A Bridge, as Nature Intended It

"We speak well of the bridge that carries us over" goes a proverb. Obviously. Bridges are practical. Far more fascinating is the wonder that bridges often elicit: sights to see.

From processional Roman viaducts to minimalist flight paths of modern suspension and cable-stayed bridges, this metamorphosis persists: Mundane function turns into elated form.

There is something theatrical about bridges. They are like stages. The Japanese printmakers - Horishige, Hokusai, and company - knew this well, depicting people elegantly moving over bridges as if they were models on a catwalk.

Bridges over the Seine, the Arno, the Venetian canals are tourist meccas. Prague's Charles Bridge is now a milling promenade. According to David Brown (in "Bridges: 3,000 Years of Defying Nature," London: Mitchell Beazly, revised 1996) this sturdy 14th-century structure "marches with its 16 arches" across the longest continuous extent of water covered by any medieval bridge" - 1,692 feet.

Bridges can sometimes be bones of contention. "The old Turkish bridge" in Mostar, Bosnia, lasted from 1566 to 1993, when it was blown up. Its stones are now being salvaged. If rebuilt, it will become a far-from-facile symbol of a more stable future for that torn patch on the world. Burning bridges, that archetypal gesture of conflict, must finally have its corollary in mending them.

Pausing on a bridge is a kind of balm. I stopped the car in Dorset one recent Sunday morning and strolled onto a medieval bridge, now bypassed by traffic. A man was reading his paper in one of the bridge's recesses. I chose another (these recesses are at the upper end of the cutwaters that project from the stone piers of medieval bridges) and ate a homemade bun in the sun. A pair of swans, their necks up like periscopes, let the current carry them away under me.

Some people love old bridges but seem unmoved by more recent spans. Yet the breathtaking elegance that some 20th-century bridges achieve is daring and awesome. Bridges are still bridges, whatever their period. Eighteenth-century stone bridges, coolly rational, measure their way over chasm or stream. Cast-iron bridges, strong testimony to the inventiveness of the early Industrial Revolution, initiate structures seemingly supported by ever-thinner air.

Mr. Brown's book quotes the poet Robert Southey on one of Thomas Telford's iron bridges: "something like a spider's web in the air." I'd like to know what he might have said about some of today's weightless marvels.

Or, for that matter, about the far-from-weightless Tarr Steps.

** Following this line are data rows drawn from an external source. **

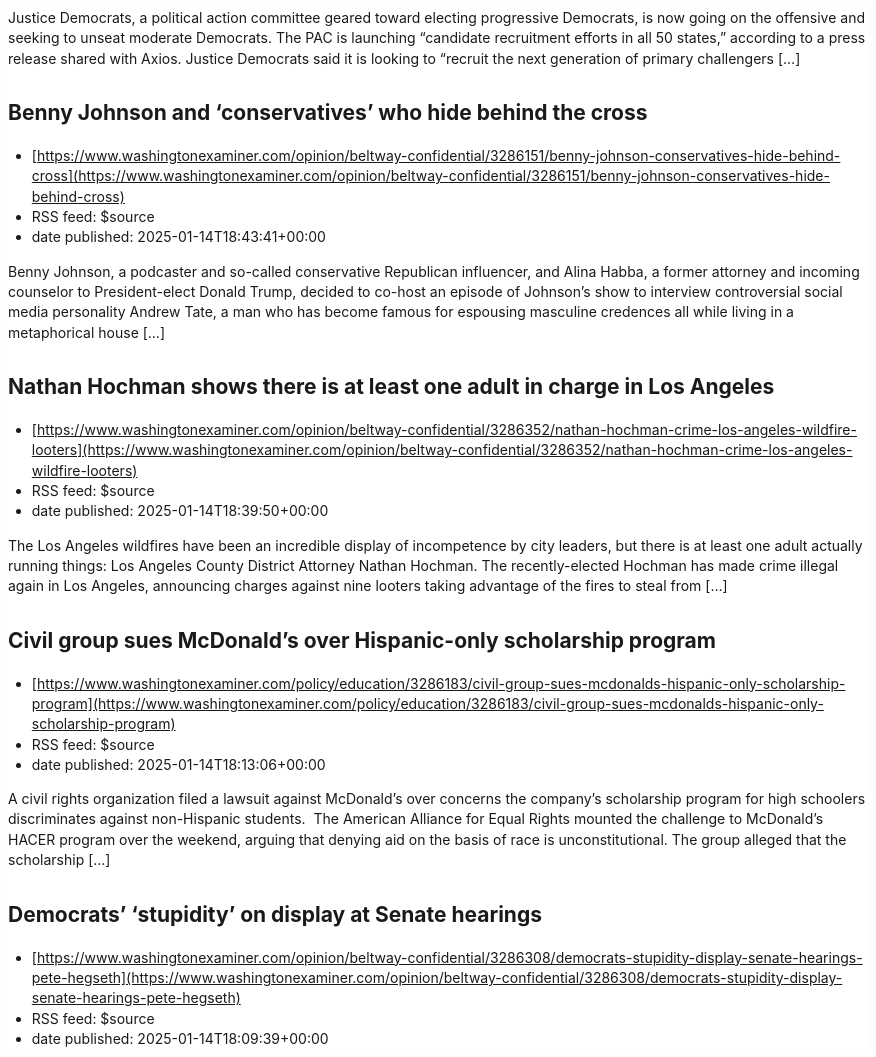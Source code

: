 Justice Democrats, a political action committee geared toward electing progressive Democrats, is now going on the offensive and seeking to unseat moderate Democrats. The PAC is launching &#8220;candidate recruitment efforts in all 50 states,” according to a press release shared with Axios. Justice Democrats said it is looking to&#160;&#8220;recruit the next generation of primary challengers [&#8230;]

## Benny Johnson and ‘conservatives’ who hide behind the cross
 - [https://www.washingtonexaminer.com/opinion/beltway-confidential/3286151/benny-johnson-conservatives-hide-behind-cross](https://www.washingtonexaminer.com/opinion/beltway-confidential/3286151/benny-johnson-conservatives-hide-behind-cross)
 - RSS feed: $source
 - date published: 2025-01-14T18:43:41+00:00

Benny Johnson, a podcaster and so-called conservative Republican influencer, and Alina Habba, a former attorney and incoming counselor to President-elect Donald Trump, decided to co-host an episode of Johnson’s show to interview controversial social media personality Andrew Tate, a man who has become famous for espousing masculine credences all while living in a metaphorical house [&#8230;]

## Nathan Hochman shows there is at least one adult in charge in Los Angeles
 - [https://www.washingtonexaminer.com/opinion/beltway-confidential/3286352/nathan-hochman-crime-los-angeles-wildfire-looters](https://www.washingtonexaminer.com/opinion/beltway-confidential/3286352/nathan-hochman-crime-los-angeles-wildfire-looters)
 - RSS feed: $source
 - date published: 2025-01-14T18:39:50+00:00

The Los Angeles wildfires have been an incredible display of incompetence by city leaders, but there is at least one adult actually running things: Los Angeles County District Attorney Nathan Hochman. The recently-elected Hochman has made crime illegal again in Los Angeles, announcing charges against nine looters taking advantage of the fires to steal from [&#8230;]

## Civil group sues McDonald’s over Hispanic-only scholarship program
 - [https://www.washingtonexaminer.com/policy/education/3286183/civil-group-sues-mcdonalds-hispanic-only-scholarship-program](https://www.washingtonexaminer.com/policy/education/3286183/civil-group-sues-mcdonalds-hispanic-only-scholarship-program)
 - RSS feed: $source
 - date published: 2025-01-14T18:13:06+00:00

A civil rights organization filed a lawsuit against McDonald&#8217;s over concerns the company’s scholarship program for high schoolers discriminates against non-Hispanic students.&#160; The American Alliance for Equal Rights mounted the challenge to McDonald’s HACER program over the weekend, arguing that denying aid on the basis of race is unconstitutional. The group alleged that the scholarship [&#8230;]

## Democrats’ ‘stupidity’ on display at Senate hearings
 - [https://www.washingtonexaminer.com/opinion/beltway-confidential/3286308/democrats-stupidity-display-senate-hearings-pete-hegseth](https://www.washingtonexaminer.com/opinion/beltway-confidential/3286308/democrats-stupidity-display-senate-hearings-pete-hegseth)
 - RSS feed: $source
 - date published: 2025-01-14T18:09:39+00:00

Tarr Steps, a "clapper bridge," is more famous than I realized. I came across it in a book and was immediately determined to see it. It is in the English West Country, on Exmoor.

I imagined it would be miles across wild moorland. But in fact it (or they, since the bridge is named in the plural because it is made of piled and leaning stones, without mortar, held together by placement and weight) is on the map and well sign-posted.

I was not alone on my visit. Though thankfully not overcommercialized, Tarr Steps are apparently a favorite outing. As I walked down the steep path through banked meadows, wondering how soon I would see the bridge, I was aware of numbers of others bent on the same destination. And they, too, clearly had what I call a vivid sense of occasion. It was as if we were all about to witness some remarkable event.

Tarr Steps are a kind of event. They have the excitement of stepping stones, but are actually a continuous, real bridge, though not at all high above the water.

NOBODY seems able to argue convincingly about their age. They could be medieval. They might even be prehistoric. They have in this century been breached and flood-damaged more than once, anyway, and reconstructed.

What matters is that this structure is very primitive, a primeval bridge. Without arch or cantilever, it strides across the stony riverbed. Presumably it was made with rocks lifted from the river itself. Its enormous slabs are laid flat on piers piled up like dry-stone walling, and against these are leaned sloping stones graded by size - loose and basic cutwaters.

Brown's book shows a photograph of Tarr Steps at its outset. He obviously thinks of this bridge as being very near the beginning of his 3,000-year story. But while he rightly describes most of the bridges in that story as "defying nature," Tarr Steps is a natural work of art. It does defy the flow and wetness of the river it crosses, but it is composed of materials provided directly and locally by nature. These materials have been found and organized, that's all. If ever there was a bridge that looks as if nature intended it, Tarr Steps is, fascinatingly, the one.